Write and explain the rules for determining significant figures with examples.

(N/A) The rules for determining significant figures are as follows:
$(1)$ $(a)$ All non-zero digits are significant. For example,in $584$,there are $3$ significant figures.
$(b)$ All zeros between two non-zero digits are significant,regardless of the decimal point position. In $120007 \ cm$,the digits $1, 2, 0, 0, 0, 7$ are all significant,totaling $6$ significant figures.
$(c)$ Trailing zeros in a number without a decimal point are not significant. For example,in $12300 \ m$,the number of significant figures is $3$.
$(d)$ For numbers less than $1$,zeros to the right of the decimal point but to the left of the first non-zero digit are not significant. In $0.002308$,the leading zeros are not significant.
$(e)$ In a number with a decimal point,trailing zeros are significant. For example,in $3.500 \ cm$,there are $4$ significant figures. In $0.06990$,the leading zeros are not significant,but the trailing zero is significant,resulting in $4$ significant figures $(6, 9, 9, 0)$.
$(2)$ When measurements are represented with trailing zeros,it indicates higher precision; thus,they are significant. For example,$4.700 \ m = 470.0 \ cm = 4700 \ mm$ all have $4$ significant figures.
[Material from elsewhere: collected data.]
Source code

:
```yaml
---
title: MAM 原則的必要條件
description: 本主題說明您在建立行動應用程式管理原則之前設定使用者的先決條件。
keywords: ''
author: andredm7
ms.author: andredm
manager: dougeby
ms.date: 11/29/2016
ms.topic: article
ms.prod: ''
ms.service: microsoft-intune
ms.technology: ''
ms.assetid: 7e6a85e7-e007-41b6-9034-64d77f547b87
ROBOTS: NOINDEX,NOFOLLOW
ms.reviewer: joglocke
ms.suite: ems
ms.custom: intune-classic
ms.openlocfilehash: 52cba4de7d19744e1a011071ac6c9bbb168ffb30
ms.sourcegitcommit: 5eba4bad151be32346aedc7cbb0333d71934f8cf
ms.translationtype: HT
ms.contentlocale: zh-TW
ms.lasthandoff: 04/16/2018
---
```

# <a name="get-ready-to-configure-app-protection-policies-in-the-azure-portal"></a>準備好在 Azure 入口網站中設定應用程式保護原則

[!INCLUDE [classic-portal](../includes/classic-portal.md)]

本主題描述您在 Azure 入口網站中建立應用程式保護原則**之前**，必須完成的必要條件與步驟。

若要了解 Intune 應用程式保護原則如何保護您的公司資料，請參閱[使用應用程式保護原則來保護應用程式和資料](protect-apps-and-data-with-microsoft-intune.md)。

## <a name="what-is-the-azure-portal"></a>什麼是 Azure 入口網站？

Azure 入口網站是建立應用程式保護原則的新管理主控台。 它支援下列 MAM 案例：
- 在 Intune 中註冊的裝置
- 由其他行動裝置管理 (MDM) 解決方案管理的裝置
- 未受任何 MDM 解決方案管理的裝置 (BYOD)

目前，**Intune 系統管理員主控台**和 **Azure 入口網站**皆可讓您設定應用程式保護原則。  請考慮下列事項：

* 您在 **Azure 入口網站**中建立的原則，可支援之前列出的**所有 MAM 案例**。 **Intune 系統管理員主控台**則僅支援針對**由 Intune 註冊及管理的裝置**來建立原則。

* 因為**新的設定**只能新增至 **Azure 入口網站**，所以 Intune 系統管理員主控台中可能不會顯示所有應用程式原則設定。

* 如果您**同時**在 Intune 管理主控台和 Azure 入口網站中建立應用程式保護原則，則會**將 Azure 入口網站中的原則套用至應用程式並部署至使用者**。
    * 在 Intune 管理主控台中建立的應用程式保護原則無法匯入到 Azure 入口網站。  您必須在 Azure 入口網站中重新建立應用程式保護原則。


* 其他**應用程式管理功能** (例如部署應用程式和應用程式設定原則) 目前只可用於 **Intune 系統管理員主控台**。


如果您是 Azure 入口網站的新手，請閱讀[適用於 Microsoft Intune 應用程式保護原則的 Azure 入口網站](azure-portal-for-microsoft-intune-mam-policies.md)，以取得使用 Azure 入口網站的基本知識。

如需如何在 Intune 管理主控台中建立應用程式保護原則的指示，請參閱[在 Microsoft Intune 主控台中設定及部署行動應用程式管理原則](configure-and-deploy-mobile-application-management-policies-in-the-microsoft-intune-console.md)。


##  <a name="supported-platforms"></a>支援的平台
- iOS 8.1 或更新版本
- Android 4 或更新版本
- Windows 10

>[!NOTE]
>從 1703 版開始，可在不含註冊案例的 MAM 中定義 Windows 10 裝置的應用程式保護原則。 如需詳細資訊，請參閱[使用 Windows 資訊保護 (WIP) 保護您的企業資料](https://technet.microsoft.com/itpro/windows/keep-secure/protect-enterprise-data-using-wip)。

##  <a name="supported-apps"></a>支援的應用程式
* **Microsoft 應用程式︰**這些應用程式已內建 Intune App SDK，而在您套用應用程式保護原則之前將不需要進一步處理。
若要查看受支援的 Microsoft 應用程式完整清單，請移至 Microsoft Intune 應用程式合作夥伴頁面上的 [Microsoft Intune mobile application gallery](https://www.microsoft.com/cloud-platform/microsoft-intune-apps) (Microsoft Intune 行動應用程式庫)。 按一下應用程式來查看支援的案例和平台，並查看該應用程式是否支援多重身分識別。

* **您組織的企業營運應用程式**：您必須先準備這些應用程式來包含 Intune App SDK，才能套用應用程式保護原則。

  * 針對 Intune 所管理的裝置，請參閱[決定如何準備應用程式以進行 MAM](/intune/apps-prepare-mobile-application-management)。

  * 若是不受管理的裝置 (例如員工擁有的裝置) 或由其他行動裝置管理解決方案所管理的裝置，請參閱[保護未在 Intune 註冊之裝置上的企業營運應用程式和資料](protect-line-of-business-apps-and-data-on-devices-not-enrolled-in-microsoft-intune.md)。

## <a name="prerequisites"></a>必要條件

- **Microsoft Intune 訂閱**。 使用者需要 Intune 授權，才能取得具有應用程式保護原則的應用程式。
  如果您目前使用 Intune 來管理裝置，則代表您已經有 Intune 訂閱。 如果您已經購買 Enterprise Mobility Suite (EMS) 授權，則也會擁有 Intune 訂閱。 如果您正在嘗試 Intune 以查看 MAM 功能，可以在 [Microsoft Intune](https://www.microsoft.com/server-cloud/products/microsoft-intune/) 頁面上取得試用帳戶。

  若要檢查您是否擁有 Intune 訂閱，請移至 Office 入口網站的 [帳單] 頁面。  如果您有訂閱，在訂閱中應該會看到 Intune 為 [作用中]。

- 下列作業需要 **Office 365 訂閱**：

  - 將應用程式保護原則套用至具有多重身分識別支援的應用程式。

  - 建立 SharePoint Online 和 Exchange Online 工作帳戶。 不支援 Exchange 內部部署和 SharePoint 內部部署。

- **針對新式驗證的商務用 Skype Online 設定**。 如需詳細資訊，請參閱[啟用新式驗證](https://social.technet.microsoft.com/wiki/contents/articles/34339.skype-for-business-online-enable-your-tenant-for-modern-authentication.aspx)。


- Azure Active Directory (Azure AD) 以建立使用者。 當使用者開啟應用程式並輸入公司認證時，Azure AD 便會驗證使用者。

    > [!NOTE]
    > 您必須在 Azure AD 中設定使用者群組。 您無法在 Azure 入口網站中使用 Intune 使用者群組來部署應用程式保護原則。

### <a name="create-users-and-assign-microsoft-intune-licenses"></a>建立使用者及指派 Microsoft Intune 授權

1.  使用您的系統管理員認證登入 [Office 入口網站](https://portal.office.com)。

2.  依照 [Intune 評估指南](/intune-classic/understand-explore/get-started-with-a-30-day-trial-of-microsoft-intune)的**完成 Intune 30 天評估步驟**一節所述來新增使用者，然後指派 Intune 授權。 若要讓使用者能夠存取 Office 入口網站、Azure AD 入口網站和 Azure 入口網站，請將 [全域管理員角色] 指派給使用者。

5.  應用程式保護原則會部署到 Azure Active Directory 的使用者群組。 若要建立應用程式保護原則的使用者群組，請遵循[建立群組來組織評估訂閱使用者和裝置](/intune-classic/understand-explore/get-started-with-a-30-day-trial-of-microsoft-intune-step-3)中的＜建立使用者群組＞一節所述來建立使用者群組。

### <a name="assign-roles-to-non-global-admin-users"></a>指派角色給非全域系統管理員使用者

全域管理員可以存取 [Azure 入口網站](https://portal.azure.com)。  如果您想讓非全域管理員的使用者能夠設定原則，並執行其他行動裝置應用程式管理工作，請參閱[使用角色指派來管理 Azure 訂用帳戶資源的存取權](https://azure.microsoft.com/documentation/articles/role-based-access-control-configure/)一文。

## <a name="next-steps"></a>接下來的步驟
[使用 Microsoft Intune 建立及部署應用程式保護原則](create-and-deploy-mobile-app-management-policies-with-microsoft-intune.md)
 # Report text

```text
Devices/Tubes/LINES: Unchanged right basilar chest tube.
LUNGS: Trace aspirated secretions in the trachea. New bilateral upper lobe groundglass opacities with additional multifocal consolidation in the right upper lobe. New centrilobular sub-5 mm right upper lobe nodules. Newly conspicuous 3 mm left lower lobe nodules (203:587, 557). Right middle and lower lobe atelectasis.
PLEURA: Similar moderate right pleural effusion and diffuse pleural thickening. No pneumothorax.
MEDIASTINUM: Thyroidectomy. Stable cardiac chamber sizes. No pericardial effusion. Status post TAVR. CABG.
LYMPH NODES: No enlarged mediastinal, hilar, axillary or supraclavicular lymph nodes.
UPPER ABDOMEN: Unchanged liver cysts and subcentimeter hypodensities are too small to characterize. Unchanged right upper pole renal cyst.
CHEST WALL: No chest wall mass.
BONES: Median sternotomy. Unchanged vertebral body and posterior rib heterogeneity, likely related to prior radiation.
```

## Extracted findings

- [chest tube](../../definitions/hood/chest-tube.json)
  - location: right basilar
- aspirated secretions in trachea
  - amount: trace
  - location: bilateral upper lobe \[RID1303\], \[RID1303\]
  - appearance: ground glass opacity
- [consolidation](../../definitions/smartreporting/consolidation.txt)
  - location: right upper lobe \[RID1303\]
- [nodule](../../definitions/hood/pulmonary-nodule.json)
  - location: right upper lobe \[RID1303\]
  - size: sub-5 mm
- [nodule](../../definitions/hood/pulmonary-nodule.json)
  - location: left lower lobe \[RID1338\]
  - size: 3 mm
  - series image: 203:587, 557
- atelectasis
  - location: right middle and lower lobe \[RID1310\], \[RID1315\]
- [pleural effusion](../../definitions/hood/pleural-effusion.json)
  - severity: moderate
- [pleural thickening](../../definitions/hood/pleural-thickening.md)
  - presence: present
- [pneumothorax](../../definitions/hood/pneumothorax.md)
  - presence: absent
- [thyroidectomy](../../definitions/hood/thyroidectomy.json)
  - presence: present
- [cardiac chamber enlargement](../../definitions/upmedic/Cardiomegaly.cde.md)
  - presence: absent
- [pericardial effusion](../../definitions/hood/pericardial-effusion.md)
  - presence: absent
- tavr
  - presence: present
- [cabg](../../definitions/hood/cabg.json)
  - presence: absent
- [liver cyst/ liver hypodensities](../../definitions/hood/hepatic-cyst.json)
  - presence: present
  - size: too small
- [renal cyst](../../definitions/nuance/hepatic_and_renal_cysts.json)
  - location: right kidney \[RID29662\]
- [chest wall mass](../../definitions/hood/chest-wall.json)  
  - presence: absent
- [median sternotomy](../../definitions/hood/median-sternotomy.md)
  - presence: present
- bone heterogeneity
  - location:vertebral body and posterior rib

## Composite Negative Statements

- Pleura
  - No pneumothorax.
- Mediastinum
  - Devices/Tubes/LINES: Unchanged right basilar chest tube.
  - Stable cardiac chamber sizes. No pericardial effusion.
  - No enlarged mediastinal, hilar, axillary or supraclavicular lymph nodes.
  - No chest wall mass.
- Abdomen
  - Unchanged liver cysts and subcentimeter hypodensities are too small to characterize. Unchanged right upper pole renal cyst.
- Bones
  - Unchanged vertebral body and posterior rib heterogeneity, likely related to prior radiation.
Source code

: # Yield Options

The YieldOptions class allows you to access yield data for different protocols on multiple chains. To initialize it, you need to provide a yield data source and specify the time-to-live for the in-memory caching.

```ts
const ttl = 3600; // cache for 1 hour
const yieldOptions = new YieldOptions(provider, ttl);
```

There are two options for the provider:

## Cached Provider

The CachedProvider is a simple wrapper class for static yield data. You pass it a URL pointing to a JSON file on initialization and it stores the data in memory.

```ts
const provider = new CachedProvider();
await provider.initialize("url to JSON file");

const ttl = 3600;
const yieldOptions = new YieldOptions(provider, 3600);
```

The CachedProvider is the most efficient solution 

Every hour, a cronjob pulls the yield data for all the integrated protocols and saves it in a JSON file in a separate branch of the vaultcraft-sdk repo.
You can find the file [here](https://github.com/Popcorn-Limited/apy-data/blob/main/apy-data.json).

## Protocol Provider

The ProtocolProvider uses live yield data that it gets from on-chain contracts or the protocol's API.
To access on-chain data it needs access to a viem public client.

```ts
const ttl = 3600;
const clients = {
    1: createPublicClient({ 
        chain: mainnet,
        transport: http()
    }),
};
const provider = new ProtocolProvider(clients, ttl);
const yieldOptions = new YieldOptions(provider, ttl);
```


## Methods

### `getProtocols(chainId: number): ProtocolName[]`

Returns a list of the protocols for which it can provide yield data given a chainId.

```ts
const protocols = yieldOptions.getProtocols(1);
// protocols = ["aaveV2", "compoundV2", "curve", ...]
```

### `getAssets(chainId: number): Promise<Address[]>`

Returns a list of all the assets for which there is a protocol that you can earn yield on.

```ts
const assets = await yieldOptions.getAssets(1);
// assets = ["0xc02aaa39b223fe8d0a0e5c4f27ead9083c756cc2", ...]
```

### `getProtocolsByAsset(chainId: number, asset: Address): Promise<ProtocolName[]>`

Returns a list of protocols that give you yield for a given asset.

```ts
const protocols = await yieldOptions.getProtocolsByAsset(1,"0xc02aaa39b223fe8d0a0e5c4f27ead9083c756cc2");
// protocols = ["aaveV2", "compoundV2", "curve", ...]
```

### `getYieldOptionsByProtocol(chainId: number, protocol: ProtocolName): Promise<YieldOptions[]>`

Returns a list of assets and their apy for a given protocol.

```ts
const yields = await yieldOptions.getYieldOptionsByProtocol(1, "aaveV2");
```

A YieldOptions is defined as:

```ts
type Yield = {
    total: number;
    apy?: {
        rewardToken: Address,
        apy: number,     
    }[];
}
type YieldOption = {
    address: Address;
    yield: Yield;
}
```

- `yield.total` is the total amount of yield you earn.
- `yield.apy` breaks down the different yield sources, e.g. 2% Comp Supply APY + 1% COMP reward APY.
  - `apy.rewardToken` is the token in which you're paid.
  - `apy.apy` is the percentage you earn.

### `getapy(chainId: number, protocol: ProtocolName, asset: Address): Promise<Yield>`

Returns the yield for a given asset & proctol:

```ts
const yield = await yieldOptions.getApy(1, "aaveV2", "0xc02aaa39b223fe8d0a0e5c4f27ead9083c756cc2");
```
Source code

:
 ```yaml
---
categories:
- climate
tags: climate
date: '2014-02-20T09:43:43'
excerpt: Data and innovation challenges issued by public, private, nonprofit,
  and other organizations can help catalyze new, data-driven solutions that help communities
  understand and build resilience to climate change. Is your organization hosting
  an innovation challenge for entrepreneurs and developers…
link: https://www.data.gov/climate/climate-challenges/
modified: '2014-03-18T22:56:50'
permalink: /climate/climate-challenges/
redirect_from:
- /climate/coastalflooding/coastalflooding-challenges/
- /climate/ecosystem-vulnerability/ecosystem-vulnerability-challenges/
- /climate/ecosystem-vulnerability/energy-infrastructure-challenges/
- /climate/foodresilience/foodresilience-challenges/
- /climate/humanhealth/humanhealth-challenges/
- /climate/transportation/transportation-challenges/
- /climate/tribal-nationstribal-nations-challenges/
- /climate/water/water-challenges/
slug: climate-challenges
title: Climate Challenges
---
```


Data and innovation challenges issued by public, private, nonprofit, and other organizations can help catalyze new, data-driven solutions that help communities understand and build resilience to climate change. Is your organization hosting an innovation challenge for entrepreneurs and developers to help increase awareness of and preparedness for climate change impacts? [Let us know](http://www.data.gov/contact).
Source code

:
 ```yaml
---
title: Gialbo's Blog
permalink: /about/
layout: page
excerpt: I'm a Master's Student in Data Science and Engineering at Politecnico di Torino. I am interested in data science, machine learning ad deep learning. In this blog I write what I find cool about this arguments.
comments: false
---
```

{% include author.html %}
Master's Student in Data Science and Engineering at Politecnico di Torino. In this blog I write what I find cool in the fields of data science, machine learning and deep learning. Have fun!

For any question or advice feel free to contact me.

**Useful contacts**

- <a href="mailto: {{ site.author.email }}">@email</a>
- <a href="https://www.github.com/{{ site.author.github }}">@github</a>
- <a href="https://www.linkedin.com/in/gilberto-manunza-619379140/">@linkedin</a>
$(3)$ Scientific notation $(a \times 10^b)$ is the best way to remove ambiguity. Here,$a$ is a number between $1$ and $10$,and $b$ is an integer. For example,$246.35 \ kg$ is written as $2.4635 \times 10^2$.
$(4)$ The zero placed to the left of the decimal point in numbers like $0.5$ is not significant.
$(5)$ Exact numbers (like constants in formulas such as $S = 2\pi r$) have an infinite number of significant figures.